To see this in action, imagine looking for a friend at a football game. Faces all tend to be very similar, and often require individual inspection. Thus you may find yourself moving your eyes from one face to the next, checking each one to see if it is your friend. Although this is a time-consuming process, there are certain circumstances where search might be fast. For instance, if your friend is African American and the students at your school are mostly Caucasian, your friend might be fairly easy to find in the crowd.

A prevalent view among scientists who study visual search is that attention can be roughly thought of as a spotlight that indicates a region that is receiving extra processing. Items outside the spotlight are processed up to a certain level, but to make complex discriminations we often have to direct attention to a particular location and enable extra mental machinery. So during visual search, an observer would direct this attentional spotlight to different parts of the scene until an item is found.

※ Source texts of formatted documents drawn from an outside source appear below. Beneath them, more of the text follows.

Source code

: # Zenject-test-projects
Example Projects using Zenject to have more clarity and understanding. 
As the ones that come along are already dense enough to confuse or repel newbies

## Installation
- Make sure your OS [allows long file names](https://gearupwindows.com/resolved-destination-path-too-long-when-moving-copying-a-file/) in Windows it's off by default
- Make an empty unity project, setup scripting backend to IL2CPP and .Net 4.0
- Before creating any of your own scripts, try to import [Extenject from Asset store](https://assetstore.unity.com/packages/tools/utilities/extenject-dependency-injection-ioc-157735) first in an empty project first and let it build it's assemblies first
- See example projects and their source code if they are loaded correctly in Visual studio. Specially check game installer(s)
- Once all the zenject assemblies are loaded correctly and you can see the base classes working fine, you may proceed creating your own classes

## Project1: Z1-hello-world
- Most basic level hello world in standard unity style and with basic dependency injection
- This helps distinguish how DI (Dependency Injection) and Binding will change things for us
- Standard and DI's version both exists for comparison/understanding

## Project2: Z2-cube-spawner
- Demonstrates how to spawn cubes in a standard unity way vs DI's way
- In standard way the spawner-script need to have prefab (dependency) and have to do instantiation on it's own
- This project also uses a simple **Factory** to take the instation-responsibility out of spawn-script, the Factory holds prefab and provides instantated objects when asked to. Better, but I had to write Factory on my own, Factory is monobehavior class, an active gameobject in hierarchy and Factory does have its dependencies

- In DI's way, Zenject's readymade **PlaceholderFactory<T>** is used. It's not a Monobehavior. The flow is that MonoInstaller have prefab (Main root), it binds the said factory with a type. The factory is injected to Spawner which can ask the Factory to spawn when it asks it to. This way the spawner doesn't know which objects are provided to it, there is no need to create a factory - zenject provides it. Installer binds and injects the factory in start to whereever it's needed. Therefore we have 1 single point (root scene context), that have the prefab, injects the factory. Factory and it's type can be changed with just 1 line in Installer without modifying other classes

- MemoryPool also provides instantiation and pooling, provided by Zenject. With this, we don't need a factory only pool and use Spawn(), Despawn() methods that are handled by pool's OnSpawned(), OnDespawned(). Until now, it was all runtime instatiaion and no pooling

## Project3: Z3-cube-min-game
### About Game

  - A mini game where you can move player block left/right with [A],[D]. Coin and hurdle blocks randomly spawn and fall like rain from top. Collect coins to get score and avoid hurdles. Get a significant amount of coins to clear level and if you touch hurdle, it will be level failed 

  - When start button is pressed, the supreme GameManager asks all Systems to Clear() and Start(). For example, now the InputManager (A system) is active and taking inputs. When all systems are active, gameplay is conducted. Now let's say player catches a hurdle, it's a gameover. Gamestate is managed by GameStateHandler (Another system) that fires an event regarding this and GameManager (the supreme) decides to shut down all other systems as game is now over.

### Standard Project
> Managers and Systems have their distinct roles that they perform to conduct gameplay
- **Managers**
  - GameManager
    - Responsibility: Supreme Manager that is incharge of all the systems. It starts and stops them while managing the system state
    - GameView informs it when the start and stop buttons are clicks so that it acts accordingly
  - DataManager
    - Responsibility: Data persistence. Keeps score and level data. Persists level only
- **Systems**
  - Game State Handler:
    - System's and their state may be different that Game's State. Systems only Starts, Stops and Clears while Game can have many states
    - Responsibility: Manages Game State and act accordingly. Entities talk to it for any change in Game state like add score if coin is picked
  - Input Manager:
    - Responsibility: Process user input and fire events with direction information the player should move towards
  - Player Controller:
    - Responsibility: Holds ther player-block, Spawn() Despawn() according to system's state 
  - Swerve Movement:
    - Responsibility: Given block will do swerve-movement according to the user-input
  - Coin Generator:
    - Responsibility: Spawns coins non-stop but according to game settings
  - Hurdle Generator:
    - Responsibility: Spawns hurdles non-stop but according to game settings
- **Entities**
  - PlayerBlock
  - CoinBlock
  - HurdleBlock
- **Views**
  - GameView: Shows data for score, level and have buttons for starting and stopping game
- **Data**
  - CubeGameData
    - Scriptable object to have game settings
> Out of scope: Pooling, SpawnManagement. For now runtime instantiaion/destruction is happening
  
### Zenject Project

Cognitive Scientists study the mental processes that underlie visual search using a fairly standard paradigm, called a visual search task. In this task, a number of items are presented on a computer screen, and the subject searches for a known target item. Half of the trials contain a target item mixed in with distractor items, and half of the trials contain just distractor items. The subject in the experiment indicates on each trial whether the target is present or not, and the target-present and target-absent trials are presented in random order. Because this is usually a fairly easy task, scientists often measure how fast the subject responds, which is known as the subject’s reaction time. Easier search tasks produce faster reaction times.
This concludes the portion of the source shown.